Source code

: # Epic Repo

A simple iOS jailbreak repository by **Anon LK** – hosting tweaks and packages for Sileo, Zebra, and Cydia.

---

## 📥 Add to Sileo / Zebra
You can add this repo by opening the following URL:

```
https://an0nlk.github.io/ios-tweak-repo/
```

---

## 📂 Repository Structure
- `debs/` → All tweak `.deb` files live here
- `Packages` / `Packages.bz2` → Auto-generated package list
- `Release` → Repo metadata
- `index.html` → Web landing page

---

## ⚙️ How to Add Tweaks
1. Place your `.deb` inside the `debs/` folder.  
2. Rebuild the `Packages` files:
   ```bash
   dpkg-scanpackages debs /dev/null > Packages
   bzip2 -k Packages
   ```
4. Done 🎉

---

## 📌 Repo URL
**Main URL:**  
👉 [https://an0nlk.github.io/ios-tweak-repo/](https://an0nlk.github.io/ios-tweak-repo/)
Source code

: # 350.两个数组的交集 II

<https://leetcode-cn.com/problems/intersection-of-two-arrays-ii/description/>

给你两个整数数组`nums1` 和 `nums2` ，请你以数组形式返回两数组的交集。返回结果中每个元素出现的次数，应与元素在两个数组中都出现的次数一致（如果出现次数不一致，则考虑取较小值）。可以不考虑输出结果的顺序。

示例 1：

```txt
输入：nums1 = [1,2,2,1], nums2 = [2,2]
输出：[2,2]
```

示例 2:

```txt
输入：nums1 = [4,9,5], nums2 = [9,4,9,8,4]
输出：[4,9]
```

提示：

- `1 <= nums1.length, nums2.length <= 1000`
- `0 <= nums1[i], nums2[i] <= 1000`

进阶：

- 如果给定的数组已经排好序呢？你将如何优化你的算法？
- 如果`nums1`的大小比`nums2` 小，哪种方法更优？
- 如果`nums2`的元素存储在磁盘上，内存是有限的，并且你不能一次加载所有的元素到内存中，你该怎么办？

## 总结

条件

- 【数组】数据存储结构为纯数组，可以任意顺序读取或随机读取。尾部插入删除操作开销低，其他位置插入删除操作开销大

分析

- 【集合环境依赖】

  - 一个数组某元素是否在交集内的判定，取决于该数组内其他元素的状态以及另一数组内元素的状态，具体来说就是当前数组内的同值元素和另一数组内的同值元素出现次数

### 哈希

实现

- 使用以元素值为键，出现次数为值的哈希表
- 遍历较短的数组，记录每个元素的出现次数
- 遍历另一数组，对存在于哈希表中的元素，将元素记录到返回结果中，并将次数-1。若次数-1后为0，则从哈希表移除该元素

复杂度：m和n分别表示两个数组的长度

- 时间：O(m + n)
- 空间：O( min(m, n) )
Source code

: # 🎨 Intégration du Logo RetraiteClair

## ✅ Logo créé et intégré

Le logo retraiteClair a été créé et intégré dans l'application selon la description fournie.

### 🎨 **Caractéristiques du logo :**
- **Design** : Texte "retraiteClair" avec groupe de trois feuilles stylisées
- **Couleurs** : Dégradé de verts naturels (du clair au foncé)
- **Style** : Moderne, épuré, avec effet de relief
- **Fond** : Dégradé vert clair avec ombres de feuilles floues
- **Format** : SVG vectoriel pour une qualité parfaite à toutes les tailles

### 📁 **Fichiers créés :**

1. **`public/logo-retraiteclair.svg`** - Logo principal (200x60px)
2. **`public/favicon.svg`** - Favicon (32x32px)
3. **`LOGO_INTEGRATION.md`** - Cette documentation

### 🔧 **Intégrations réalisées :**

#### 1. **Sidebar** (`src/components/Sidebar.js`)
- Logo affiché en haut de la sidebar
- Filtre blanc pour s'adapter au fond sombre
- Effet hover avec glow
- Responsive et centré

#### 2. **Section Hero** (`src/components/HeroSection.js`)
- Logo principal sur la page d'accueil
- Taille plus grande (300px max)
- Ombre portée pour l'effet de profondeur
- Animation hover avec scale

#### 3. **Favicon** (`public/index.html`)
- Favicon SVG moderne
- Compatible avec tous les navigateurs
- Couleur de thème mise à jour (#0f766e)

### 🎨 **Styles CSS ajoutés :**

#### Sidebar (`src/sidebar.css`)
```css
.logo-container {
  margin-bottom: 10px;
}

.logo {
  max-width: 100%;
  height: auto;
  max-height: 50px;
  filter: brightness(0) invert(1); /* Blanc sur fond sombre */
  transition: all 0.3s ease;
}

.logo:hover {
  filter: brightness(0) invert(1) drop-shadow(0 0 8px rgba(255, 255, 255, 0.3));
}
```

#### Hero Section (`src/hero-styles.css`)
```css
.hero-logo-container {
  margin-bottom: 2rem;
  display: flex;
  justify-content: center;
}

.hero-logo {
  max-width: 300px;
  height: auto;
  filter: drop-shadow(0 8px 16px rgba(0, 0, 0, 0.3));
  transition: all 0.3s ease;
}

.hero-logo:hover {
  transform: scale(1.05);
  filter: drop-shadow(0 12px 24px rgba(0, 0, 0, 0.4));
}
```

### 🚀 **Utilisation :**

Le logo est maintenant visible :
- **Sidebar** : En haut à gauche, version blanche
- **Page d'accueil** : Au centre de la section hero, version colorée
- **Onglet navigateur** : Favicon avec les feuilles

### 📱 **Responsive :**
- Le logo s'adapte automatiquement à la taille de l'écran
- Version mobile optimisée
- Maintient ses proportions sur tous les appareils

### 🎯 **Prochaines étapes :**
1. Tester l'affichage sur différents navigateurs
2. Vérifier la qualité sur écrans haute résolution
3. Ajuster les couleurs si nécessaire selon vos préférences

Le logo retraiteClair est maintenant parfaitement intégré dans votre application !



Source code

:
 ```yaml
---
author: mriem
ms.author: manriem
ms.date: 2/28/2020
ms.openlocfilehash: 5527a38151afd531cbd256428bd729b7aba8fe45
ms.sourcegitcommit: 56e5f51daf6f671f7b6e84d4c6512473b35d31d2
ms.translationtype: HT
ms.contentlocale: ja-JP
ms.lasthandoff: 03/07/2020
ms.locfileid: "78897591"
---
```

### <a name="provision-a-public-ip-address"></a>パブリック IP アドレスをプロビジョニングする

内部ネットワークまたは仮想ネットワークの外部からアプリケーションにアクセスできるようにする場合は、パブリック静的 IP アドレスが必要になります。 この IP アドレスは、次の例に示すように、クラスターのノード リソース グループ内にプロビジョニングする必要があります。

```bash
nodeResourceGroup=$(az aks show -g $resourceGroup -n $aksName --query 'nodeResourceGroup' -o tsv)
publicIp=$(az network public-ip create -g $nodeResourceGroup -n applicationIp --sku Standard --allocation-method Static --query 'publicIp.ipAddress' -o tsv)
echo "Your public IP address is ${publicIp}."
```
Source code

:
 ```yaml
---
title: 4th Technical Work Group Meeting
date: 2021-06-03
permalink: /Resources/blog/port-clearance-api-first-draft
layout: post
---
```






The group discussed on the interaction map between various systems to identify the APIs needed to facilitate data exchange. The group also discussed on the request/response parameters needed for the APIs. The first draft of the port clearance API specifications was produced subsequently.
━━━━━━
Directions:
Scan the entries for lines with the word "Favicon". The number of such lines is the whole answer.

The answer:
4